Bloomberg reported on the 8th that “Temu is attacking the U.S. market again by launching a large discount offensive against its competitor Xuin.” According to reports, as of the beginning of this month, the price of Temu’s 25 best-selling products was 18% lower on average than at the end of April. The price is lower than at the time when tariff-free imports were possible due to small duty-free regulations.

Specifically, the price of soft mattress protectors fell 63 percent from the end of April to $2.88, the largest decline. In addition, more than half of the 25 best-selling models, including plastic cutlery sets (-15%), dual motor desk fans (-26%), and wireless impact drill kits (-32%), saw double-digit price declines.

Temu has also suspended the imposition of import fees, which have been a major factor in raising consumer prices. After the Trump administration’s abolition of the small parcel duty-free system, some customers had to pay more taxes than the price of goods, which Temu took on some of the costs to reduce the burden on consumers.

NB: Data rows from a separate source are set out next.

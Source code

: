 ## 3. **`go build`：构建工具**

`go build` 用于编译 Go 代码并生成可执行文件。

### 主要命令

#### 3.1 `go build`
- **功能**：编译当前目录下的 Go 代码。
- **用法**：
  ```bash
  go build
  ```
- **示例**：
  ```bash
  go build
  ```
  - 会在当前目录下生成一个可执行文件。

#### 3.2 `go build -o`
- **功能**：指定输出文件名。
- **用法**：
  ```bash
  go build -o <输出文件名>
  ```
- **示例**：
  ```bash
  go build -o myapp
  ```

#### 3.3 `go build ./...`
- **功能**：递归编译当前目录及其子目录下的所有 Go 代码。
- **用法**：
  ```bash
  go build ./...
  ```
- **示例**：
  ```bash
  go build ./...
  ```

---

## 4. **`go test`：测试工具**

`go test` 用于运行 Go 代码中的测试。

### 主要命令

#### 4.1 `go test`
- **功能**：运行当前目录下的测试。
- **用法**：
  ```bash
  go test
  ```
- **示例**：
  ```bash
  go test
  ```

Temu is pressuring sellers to expand inventory with significant discounts ahead of the U.S. year-end peak season, according to officials familiar with the matter. “Recently, Temu has induced us to give more exposure in the app if we lower the price through the seller portal,” a seller said.

Temu, which has grown into a model that delivers small packages directly from Chinese factories to U.S. homes, has been directly hit by the abolition of tax exemption for small packages. This is because most products are priced below $800, which is the standard for small duty-free, so the price competitiveness has fallen significantly due to the abolition of the system. In fact, Temu’s U.S. sales plunged more than 30% in some weeks in June, shortly after the abolition of small duty-free.

Temu’s return to the U.S. market seems to be due to the calculation that sales growth is possible even after the abolition of the duty-free policy. Bloomberg News did not reveal specific figures, but said that Temu’s rival Xu Yin’s sales in the U.S. slowed for a while immediately after the end of the small duty-free system and soon recovered.

“Temu’s parent company, PDD Holdings, seems to have recently changed its attitude,” Bloomberg reported. “Many Temu sellers in China are welcoming the expansion of sales channels in the U.S. even if margins are reduced and generally agree to lower prices.”

Temu has also begun to re-enforce its once-stalled advertising campaign. According to mobile advertising platform Appgrowing Global, the number of new daily ads decreased to dozens in the second quarter, but recently it has increased from thousands to as many as 10,000 a day. However, it is still low compared to the level that exceeded 20,000 daily cases before the tariff was imposed.